Sem solução por parte da tutela, apesar do “empenho” da presidente do conselho de administração do CHLC, em Janeiro de 2013 a equipa de neurorradiologia de intervenção deixou de fazer prevenção aos fins-de-semana, lembra. Em Abril de 2014, a neurocirurgia vascular fez o mesmo.

As rupturas de aneurisma podem ser tratadas por equipas de neurorradiologia (através de cateterismo) ou pela neurocirurgia, com uma intervenção cirúrgica. Mas é a neurorradiologia que “trata de 80%” das rupturas de aneurisma, segundo João Reis. Mais: estas equipas dão também resposta aos AVC (acidentes vasculares cerebrais) na fase aguda, que, se não tratados atempadamente, podem causar graves sequelas e mesmo morte. Tratados com prontidão, “62% dos pacientes com AVC mais graves ficam totalmente autónomos aos 90 dias”, destaca o especialista que nota que estes casos são muito mais frequentes do que as rupturas de aneurisma e exigem uma resposta mais rápida.

Também o o presidente do Sindicato dos Enfermeiros Portugueses (SEP), João Carlos Martins, lamentou a falta de resposta da tutela, face aos sucessivos apelos. A resposta podia ter sido retomada em Maio passado, quando os quatro serviços desta especialidade em Lisboa se disponibilizaram para constituir uma única equipa na Grande Lisboa. mas a “tutela não deu seguimento ao caso”, frisou à TSF o sindicalista.

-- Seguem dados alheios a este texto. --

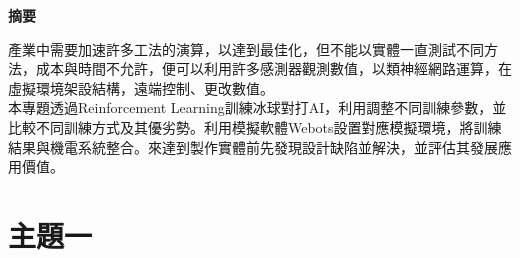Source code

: \documentclass[14pt,a4paper]{article}
\begin{document}
\begin{center}

\LARGE\textbf{摘要}\\
\begin{Large}
\begin{flushleft}
\hspace{12pt} 產業中需要加速許多工法的演算，以達到最佳化，但不能以實體一直測試不同方法，成本與時間不允許，便可以利用許多感測器觀測數值，以類神經網路運算，在虛擬環境架設結構，遠端控制、更改數值。\\
 \hspace{12pt} 本專題透過Reinforcement Learning訓練冰球對打AI，利用調整不同訓練參數，並比較不同訓練方式及其優劣勢。利用模擬軟體Webots設置對應模擬環境，將訓練結果與機電系統整合。來達到製作實體前先發現設計缺陷並解決，並評估其發展應用價值。
\end{flushleft}
\end{Large}
\newpage
\renewcommand{\contentsname}{\centerline{\fontsize{18pt}{\baselineskip}\selectfont\textbf{目\quad 錄}}}
\tableofcontents
\newpage
\renewcommand{\listfigurename}{\centerline{\fontsize{18pt}{\baselineskip}\selectfont\textbf{圖\quad 表\quad 目\quad 錄 }}}
\listoffigures
\newpage
\end{center}
\newpage
\section{主題一}
\setcounter{page}{1}
\end{document}
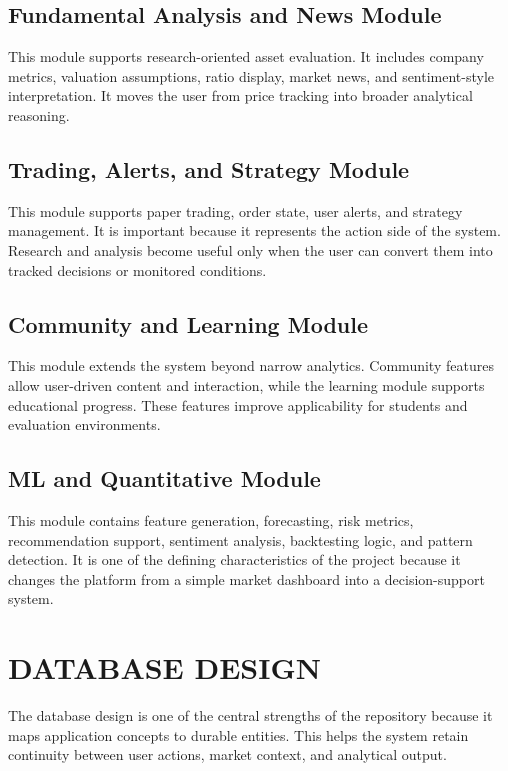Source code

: \documentclass[12pt,a4paper]{report}
\begin{document}
\subsection{Fundamental Analysis and News Module}
This module supports research-oriented asset evaluation. It includes company metrics, valuation assumptions, ratio display, market news, and sentiment-style interpretation. It moves the user from price tracking into broader analytical reasoning.

\subsection{Trading, Alerts, and Strategy Module}
This module supports paper trading, order state, user alerts, and strategy management. It is important because it represents the action side of the system. Research and analysis become useful only when the user can convert them into tracked decisions or monitored conditions.

\subsection{Community and Learning Module}
This module extends the system beyond narrow analytics. Community features allow user-driven content and interaction, while the learning module supports educational progress. These features improve applicability for students and evaluation environments.

\subsection{ML and Quantitative Module}
This module contains feature generation, forecasting, risk metrics, recommendation support, sentiment analysis, backtesting logic, and pattern detection. It is one of the defining characteristics of the project because it changes the platform from a simple market dashboard into a decision-support system.

\section{DATABASE DESIGN}
The database design is one of the central strengths of the repository because it maps application concepts to durable entities. This helps the system retain continuity between user actions, market context, and analytical output.
\end{document}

À semelhança de João Reis, João Carlos Martins diz que este tipo de situação “já se repetiu muitas vezes” e que foi por isso mesmo que se decidiu fazer qualquer coisa, face aos “dramas dos doentes” verificados no dia a dia.

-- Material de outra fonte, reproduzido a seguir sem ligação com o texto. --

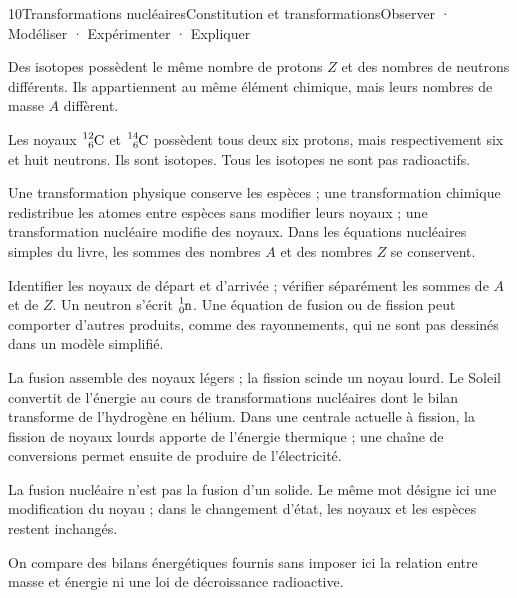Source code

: \begin{ouverture}[radioactivite]{10}{Transformations nucléaires}{Constitution et transformations}{Observer · Modéliser · Expérimenter · Expliquer}
\end{ouverture}
\essentiel
{}
Des isotopes possèdent le même nombre de protons $Z$ et des nombres de neutrons différents. Ils appartiennent au même élément chimique, mais leurs nombres de masse $A$ diffèrent.
\begin{exemple}Les noyaux $\ce{^{12}_{6}C}$ et $\ce{^{14}_{6}C}$ possèdent tous deux six protons, mais respectivement six et huit neutrons. Ils sont isotopes. Tous les isotopes ne sont pas radioactifs.\end{exemple}
Une transformation physique conserve les espèces ; une transformation chimique redistribue les atomes entre espèces sans modifier leurs noyaux ; une transformation nucléaire modifie des noyaux. Dans les équations nucléaires simples du livre, les sommes des nombres $A$ et des nombres $Z$ se conservent.
\begin{savoirfaire}Identifier les noyaux de départ et d'arrivée ; vérifier séparément les sommes de $A$ et de $Z$. Un neutron s'écrit $\ce{^{1}_{0}n}$. Une équation de fusion ou de fission peut comporter d'autres produits, comme des rayonnements, qui ne sont pas dessinés dans un modèle simplifié.\end{savoirfaire}
La fusion assemble des noyaux légers ; la fission scinde un noyau lourd. Le Soleil convertit de l'énergie au cours de transformations nucléaires dont le bilan transforme de l'hydrogène en hélium. Dans une centrale actuelle à fission, la fission de noyaux lourds apporte de l'énergie thermique ; une chaîne de conversions permet ensuite de produire de l'électricité.
\begin{attention}La fusion nucléaire n'est pas la fusion d'un solide. Le même mot désigne ici une modification du noyau ; dans le changement d'état, les noyaux et les espèces restent inchangés.\end{attention}
On compare des bilans énergétiques fournis sans imposer ici la relation entre masse et énergie ni une loi de décroissance radioactive.
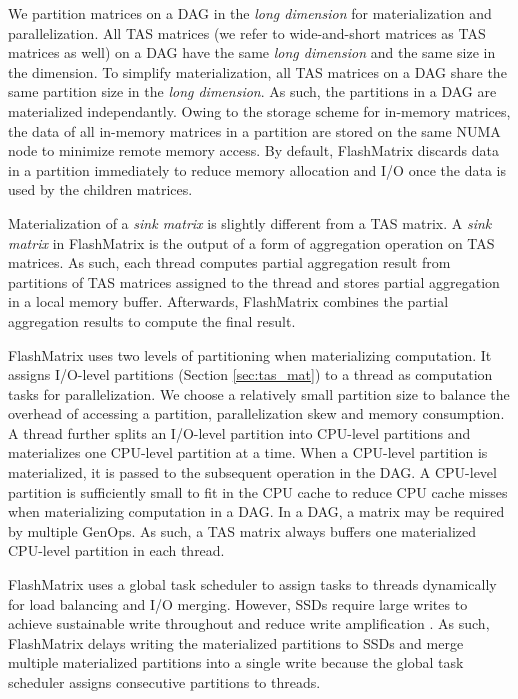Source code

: We partition matrices on a DAG in the \textit{long dimension} for materialization
and parallelization. All TAS matrices (we refer to wide-and-short matrices as TAS
matrices as well) on a DAG have the same \textit{long dimension} and the same size
in the dimension. To simplify materialization, all TAS matrices on a DAG share
the same partition size in the \textit{long dimension}. As such, the partitions
in a DAG are materialized independantly. Owing to the storage scheme for
in-memory matrices, the data of all in-memory matrices in a partition are stored
on the same NUMA node to minimize remote memory access. By default, FlashMatrix
discards data in a partition immediately to reduce memory allocation and I/O
once the data is used by the children matrices.

Materialization of a \textit{sink matrix} is slightly different from a TAS matrix.
A \textit{sink matrix} in FlashMatrix is the output of a form of aggregation
operation on TAS matrices. As such, each thread computes partial aggregation
result from partitions of TAS matrices assigned to the thread and stores partial
aggregation in a local memory buffer. Afterwards, FlashMatrix combines
the partial aggregation results to compute the final result.


FlashMatrix uses two levels of partitioning when materializing computation.
It assigns I/O-level partitions (Section \ref{sec:tas_mat}) to a thread as
computation tasks for parallelization. We choose a relatively small partition
size to balance the overhead of accessing a partition, parallelization skew
and memory consumption. A thread further splits an I/O-level partition into
CPU-level partitions and materializes one CPU-level partition at a time.
When a CPU-level partition is materialized, it is passed to the subsequent
operation in the DAG. A CPU-level partition is sufficiently small to fit in
the CPU cache to reduce CPU cache misses when materializing computation in
a DAG. In a DAG, a matrix may be required by multiple GenOps. As such,
a TAS matrix always buffers one materialized CPU-level partition in each
thread. 

FlashMatrix uses a global task scheduler to assign tasks to threads dynamically
for load balancing and I/O merging. However, SSDs require large
writes to achieve sustainable write throughout and reduce write amplification
\cite{}. As such, FlashMatrix delays writing the materialized partitions to
SSDs and merge multiple materialized partitions into a single write because
the global task scheduler assigns consecutive partitions to threads.

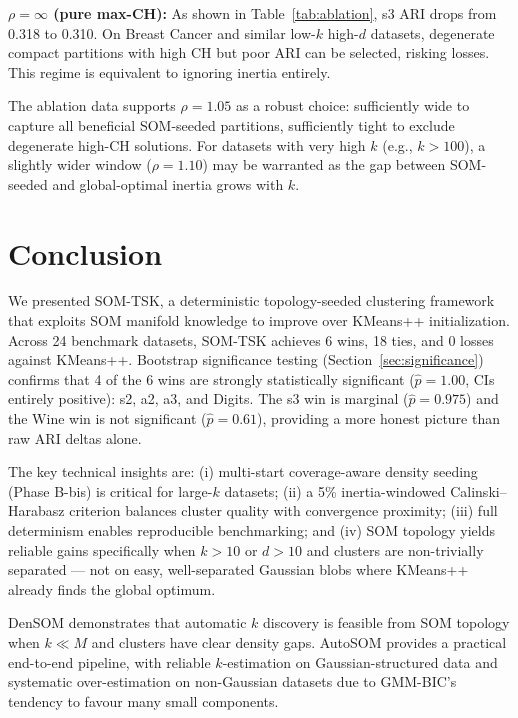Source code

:\documentclass[journal]{IEEEtran}
\begin{document}
\textbf{$\rho = \infty$ (pure max-CH):} As shown in Table~\ref{tab:ablation}, s3 ARI drops from 0.318 to 0.310. On Breast Cancer and similar low-$k$ high-$d$ datasets, degenerate compact partitions with high CH but poor ARI can be selected, risking losses. This regime is equivalent to ignoring inertia entirely.

The ablation data supports $\rho = 1.05$ as a robust choice: sufficiently wide to capture all beneficial SOM-seeded partitions, sufficiently tight to exclude degenerate high-CH solutions. For datasets with very high $k$ (e.g., $k > 100$), a slightly wider window ($\rho = 1.10$) may be warranted as the gap between SOM-seeded and global-optimal inertia grows with $k$.

\section{Conclusion}
\label{sec:conclusion}

We presented SOM-TSK, a deterministic topology-seeded clustering framework that exploits SOM manifold knowledge to improve over KMeans++ initialization. Across 24 benchmark datasets, SOM-TSK achieves 6 wins, 18 ties, and 0 losses against KMeans++. Bootstrap significance testing (Section~\ref{sec:significance}) confirms that 4 of the 6 wins are strongly statistically significant ($\hat{p}=1.00$, CIs entirely positive): s2, a2, a3, and Digits. The s3 win is marginal ($\hat{p}=0.975$) and the Wine win is not significant ($\hat{p}=0.61$), providing a more honest picture than raw ARI deltas alone.

The key technical insights are: (i) multi-start coverage-aware density seeding (Phase B-bis) is critical for large-$k$ datasets; (ii) a 5\% inertia-windowed Calinski--Harabasz criterion balances cluster quality with convergence proximity; (iii) full determinism enables reproducible benchmarking; and (iv) SOM topology yields reliable gains specifically when $k > 10$ or $d > 10$ and clusters are non-trivially separated — not on easy, well-separated Gaussian blobs where KMeans++ already finds the global optimum.

DenSOM demonstrates that automatic $k$ discovery is feasible from SOM topology when $k \ll M$ and clusters have clear density gaps. AutoSOM provides a practical end-to-end pipeline, with reliable $k$-estimation on Gaussian-structured data and systematic over-estimation on non-Gaussian datasets due to GMM-BIC's tendency to favour many small components.
\end{document}
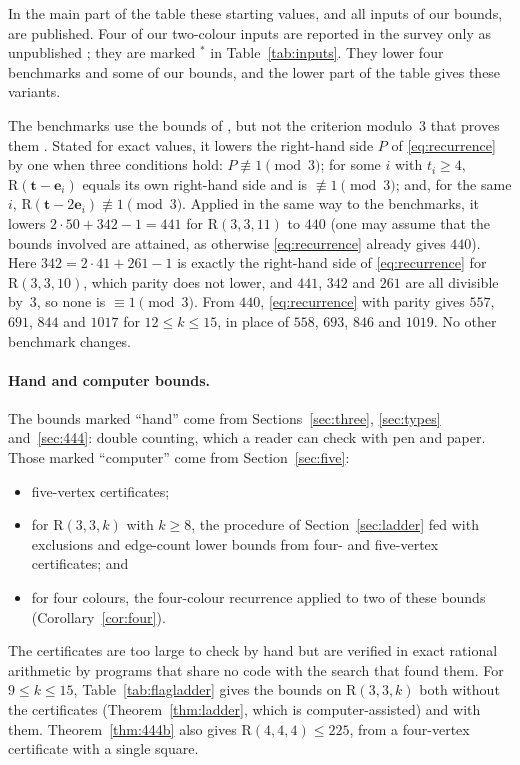 \documentclass[11pt]{article}
\theoremstyle{spacedplain}
\theoremstyle{spaceddef}
\theoremstyle{spacedremark}
\newcommand{\R}{\mathrm{R}}
\newcommand{\bt}{\mathbf{t}}
\newcommand{\e}{\mathbf{e}}
\begin{document}
In the main part of the table these starting values, and all inputs of our bounds, are published.
Four of our two-colour inputs are reported in the survey only as unpublished \cite[Table~Ib]{Rad26}; they are marked $^*$ in Table~\ref{tab:inputs}.
They lower four benchmarks and some of our bounds, and the lower part of the table gives these variants.

The benchmarks use the bounds of \cite{Boz26}, but not the criterion modulo~$3$ that proves them \cite[Theorem~2.1]{Boz26}.
Stated for exact values, it lowers the right-hand side $P$ of \eqref{eq:recurrence} by one when three conditions hold: $P\not\equiv 1\pmod 3$; for some $i$ with $t_i\ge 4$, $\R(\bt-\e_i)$ equals its own right-hand side and is $\not\equiv 1\pmod 3$; and, for the same $i$, $\R(\bt-2\e_i)\not\equiv 1\pmod 3$.
Applied in the same way to the benchmarks, it lowers $2\cdot 50+342-1=441$ for $\R(3,3,11)$ to $440$ (one may assume that the bounds involved are attained, as otherwise \eqref{eq:recurrence} already gives $440$).
Here $342=2\cdot 41+261-1$ is exactly the right-hand side of \eqref{eq:recurrence} for $\R(3,3,10)$, which parity does not lower, and $441$, $342$ and $261$ are all divisible by~$3$, so none is $\equiv 1\pmod 3$.
From $440$, \eqref{eq:recurrence} with parity gives $557$, $691$, $844$ and $1017$ for $12\le k\le 15$, in place of $558$, $693$, $846$ and $1019$.
No other benchmark changes.

\paragraph{Hand and computer bounds.}
The bounds marked ``hand'' come from Sections~\ref{sec:three}, \ref{sec:types} and~\ref{sec:444}: double counting, which a reader can check with pen and paper.
Those marked ``computer'' come from Section~\ref{sec:five}:
\begin{itemize}
\item five-vertex certificates;
\item for $\R(3,3,k)$ with $k\ge 8$, the procedure of Section~\ref{sec:ladder} fed with exclusions and edge-count lower bounds from four- and five-vertex certificates; and
\item for four colours, the four-colour recurrence applied to two of these bounds (Corollary~\ref{cor:four}).
\end{itemize}
The certificates are too large to check by hand but are verified in exact rational arithmetic by programs that share no code with the search that found them.
For $9\le k\le 15$, Table~\ref{tab:flagladder} gives the bounds on $\R(3,3,k)$ both without the certificates (Theorem~\ref{thm:ladder}, which is computer-assisted) and with them.
Theorem~\ref{thm:444b} also gives $\R(4,4,4)\le 225$, from a four-vertex certificate with a single square.
\end{document}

A divulgação do caso de David provocou uma cascata de demissões: além do presidente da Administração Regional de Saúde de Lisboa, estão demissionários os presidentes dos conselhos de administração do Centro Hospitalar de Lisboa Central, Teresa Sustelo, e de Lisboa Norte, Carlos Martins. Este último, ao que tudo indica, porque também o hospital de Santa Maria não tinha condições para dar resposta ao caso de David.


Para o actual ministro, Adalberto Campos Fernandes, o que aconteceu é “incompreensível” e não se tratou apenas de uma questão financeira ou de falta de recursos humanos. Apesar de reconhecer que os cortes financeiros em alguns aspectos foram “longe demais”, o ministro lembra que nas regiões Norte e Centro do país as equipas “funcionam sem nenhum tipo de problema” para ilustrar que houve aqui um problema de “organização”.